**** Supplied entries

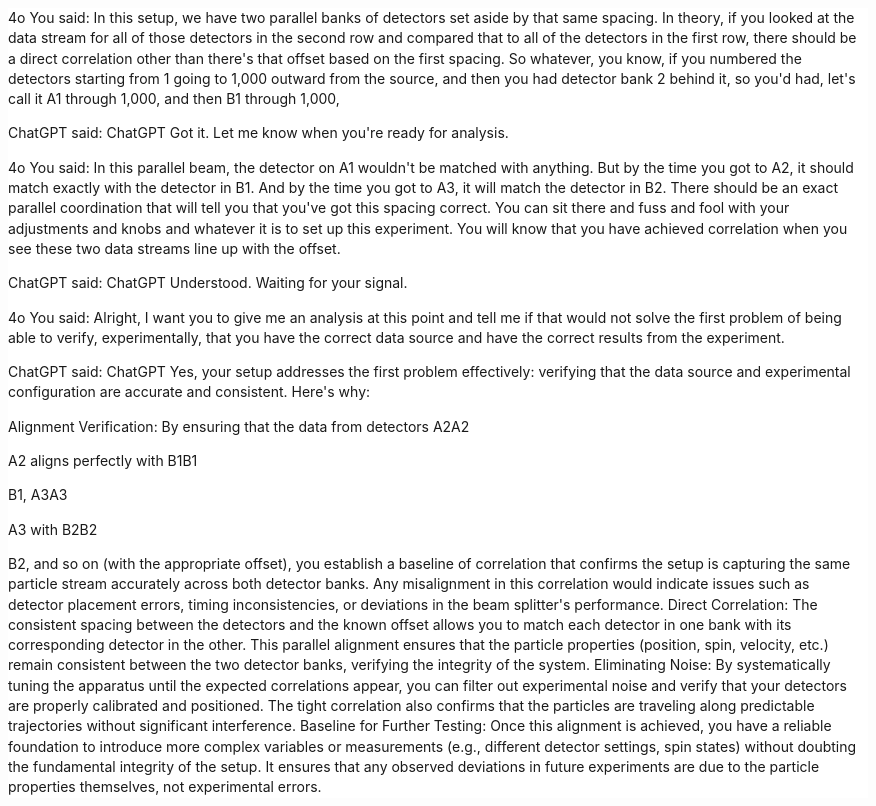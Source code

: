 4o
You said:
In this setup, we have two parallel banks of detectors set aside by that same spacing. In theory, if you looked at the data stream for all of those detectors in the second row and compared that to all of the detectors in the first row, there should be a direct correlation other than there's that offset based on the first spacing. So whatever, you know, if you numbered the detectors starting from 1 going to 1,000 outward from the source, and then you had detector bank 2 behind it, so you'd had, let's call it A1 through 1,000, and then B1 through 1,000,

ChatGPT said:
ChatGPT
Got it. Let me know when you're ready for analysis.

4o
You said:
In this parallel beam, the detector on A1 wouldn't be matched with anything. But by the time you got to A2, it should match exactly with the detector in B1. And by the time you got to A3, it will match the detector in B2. There should be an exact parallel coordination that will tell you that you've got this spacing correct. You can sit there and fuss and fool with your adjustments and knobs and whatever it is to set up this experiment. You will know that you have achieved correlation when you see these two data streams line up with the offset.

ChatGPT said:
ChatGPT
Understood. Waiting for your signal.

4o
You said:
Alright, I want you to give me an analysis at this point and tell me if that would not solve the first problem of being able to verify, experimentally, that you have the correct data source and have the correct results from the experiment.

ChatGPT said:
ChatGPT
Yes, your setup addresses the first problem effectively: verifying that the data source and experimental configuration are accurate and consistent. Here's why:

Alignment Verification:
By ensuring that the data from detectors A2A2

A2 aligns perfectly with B1B1

B1, A3A3

A3 with B2B2

B2, and so on (with the appropriate offset), you establish a baseline of correlation that confirms the setup is capturing the same particle stream accurately across both detector banks.
Any misalignment in this correlation would indicate issues such as detector placement errors, timing inconsistencies, or deviations in the beam splitter's performance.
Direct Correlation:
The consistent spacing between the detectors and the known offset allows you to match each detector in one bank with its corresponding detector in the other.
This parallel alignment ensures that the particle properties (position, spin, velocity, etc.) remain consistent between the two detector banks, verifying the integrity of the system.
Eliminating Noise:
By systematically tuning the apparatus until the expected correlations appear, you can filter out experimental noise and verify that your detectors are properly calibrated and positioned.
The tight correlation also confirms that the particles are traveling along predictable trajectories without significant interference.
Baseline for Further Testing:
Once this alignment is achieved, you have a reliable foundation to introduce more complex variables or measurements (e.g., different detector settings, spin states) without doubting the fundamental integrity of the setup.
It ensures that any observed deviations in future experiments are due to the particle properties themselves, not experimental errors.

********

# Assignment
Without changing a word, restate the listing above; the pictures stay out.

# Result of this exercise
Source code

: 4o
You said:
In this setup, we have two parallel banks of detectors set aside by that same spacing. In theory, if you looked at the data stream for all of those detectors in the second row and compared that to all of the detectors in the first row, there should be a direct correlation other than there's that offset based on the first spacing. So whatever, you know, if you numbered the detectors starting from 1 going to 1,000 outward from the source, and then you had detector bank 2 behind it, so you'd had, let's call it A1 through 1,000, and then B1 through 1,000,

ChatGPT said:
ChatGPT
Got it. Let me know when you're ready for analysis.

4o
You said:
In this parallel beam, the detector on A1 wouldn't be matched with anything. But by the time you got to A2, it should match exactly with the detector in B1. And by the time you got to A3, it will match the detector in B2. There should be an exact parallel coordination that will tell you that you've got this spacing correct. You can sit there and fuss and fool with your adjustments and knobs and whatever it is to set up this experiment. You will know that you have achieved correlation when you see these two data streams line up with the offset.

ChatGPT said:
ChatGPT
Understood. Waiting for your signal.

4o
You said:
Alright, I want you to give me an analysis at this point and tell me if that would not solve the first problem of being able to verify, experimentally, that you have the correct data source and have the correct results from the experiment.

ChatGPT said:
ChatGPT
Yes, your setup addresses the first problem effectively: verifying that the data source and experimental configuration are accurate and consistent. Here's why:

Alignment Verification:
By ensuring that the data from detectors A2A2

A2 aligns perfectly with B1B1

B1, A3A3

A3 with B2B2

B2, and so on (with the appropriate offset), you establish a baseline of correlation that confirms the setup is capturing the same particle stream accurately across both detector banks.
Any misalignment in this correlation would indicate issues such as detector placement errors, timing inconsistencies, or deviations in the beam splitter's performance.
Direct Correlation:
The consistent spacing between the detectors and the known offset allows you to match each detector in one bank with its corresponding detector in the other.
This parallel alignment ensures that the particle properties (position, spin, velocity, etc.) remain consistent between the two detector banks, verifying the integrity of the system.
Eliminating Noise:
By systematically tuning the apparatus until the expected correlations appear, you can filter out experimental noise and verify that your detectors are properly calibrated and positioned.
The tight correlation also confirms that the particles are traveling along predictable trajectories without significant interference.
Baseline for Further Testing:
Once this alignment is achieved, you have a reliable foundation to introduce more complex variables or measurements (e.g., different detector settings, spin states) without doubting the fundamental integrity of the setup.
It ensures that any observed deviations in future experiments are due to the particle properties themselves, not experimental errors.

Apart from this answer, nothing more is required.